When my mom came out of the bathroom half an hour later, my father was still waiting in the room to make sure she was okay. Her dark-brown eyes stared at the baby in his arms with undisguised disgust; then she turned around, grabbed her stuff, and opened the door as a gust of wind entered the room with a vengeance, prowling the room like a hungry animal, turning everything this way and that, pushing against her as she fought her way outside, and slammed the door behind her with a bang.
That was the last I ever saw of my mother. Not that I remember any of this at all, as I learned it from my father word for word as I have told it to you. It may seem rash to narrate it in such a way, but he is a man of few words and not prone to sugar coat things, however painful. It was definitely painful to my then seven-year-old self the first time he told me what had happened to my mother.
Unfortunately, life didn’t get rid of the weirdness that marked my birth. My earliest memories were of moving around from state to state and country to country, always on the move and yet never arriving at our destination. Sometimes strange people would come to visit our house and sit around the living room talking with my dad. On such occasions, I would be placed in the middle of the room and given various toys,which I would be encouraged to play with while my father and the other people observed me closely, taking notes.
After some time had passed, they would speak a while longer with my father, and then leave. These encounters were such a normal part of my life that I was actually confused when they stopped coming when I turned four, never to be mentioned again by my father. I never really got around to asking, and sometimes I still wonder if I had imagined the whole thing.

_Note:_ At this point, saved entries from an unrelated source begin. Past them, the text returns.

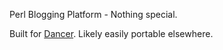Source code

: Perl Blogging Platform - Nothing special.

Built for [Dancer](http://perldancer.org). Likely easily portable elsewhere.
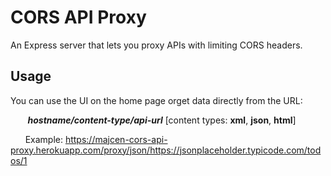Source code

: # CORS API Proxy

An Express server that lets you proxy APIs with limiting CORS headers.

## Usage

You can use the UI on the home page orget data directly from the URL:

&nbsp;&nbsp;&nbsp;&nbsp;&nbsp;&nbsp; ***hostname/content-type/api-url***  [content types: **xml**, **json**, **html**]

&nbsp;&nbsp;&nbsp;&nbsp;&nbsp;&nbsp;Example: https://majcen-cors-api-proxy.herokuapp.com/proxy/json/https://jsonplaceholder.typicode.com/todos/1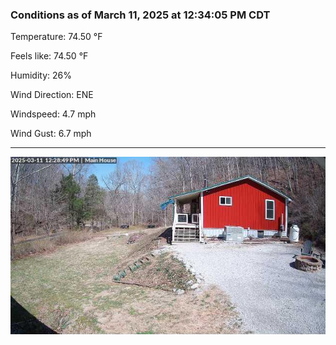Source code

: ### Conditions as of March 11, 2025 at 12:34:05 PM CDT 

Temperature: 74.50 &deg;F

Feels like: 74.50 &deg;F

Humidity: 26%

Wind Direction: ENE

Windspeed: 4.7 mph

Wind Gust: 6.7 mph

---

<img src="./images/latest.jpeg"/>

It doesn’t help that no matter how hard I try I couldn't remember their faces.
It had been a long time since I even bothered to think about that deeply buried memory, its obscure presence only coming to mind as it was forcefully pulled from my subconsciousness on the morning of my fifteenth birthday as I found myself face to face with one of these mysterious individuals in a quiet dark room. That’s when everything changed… and not for the better.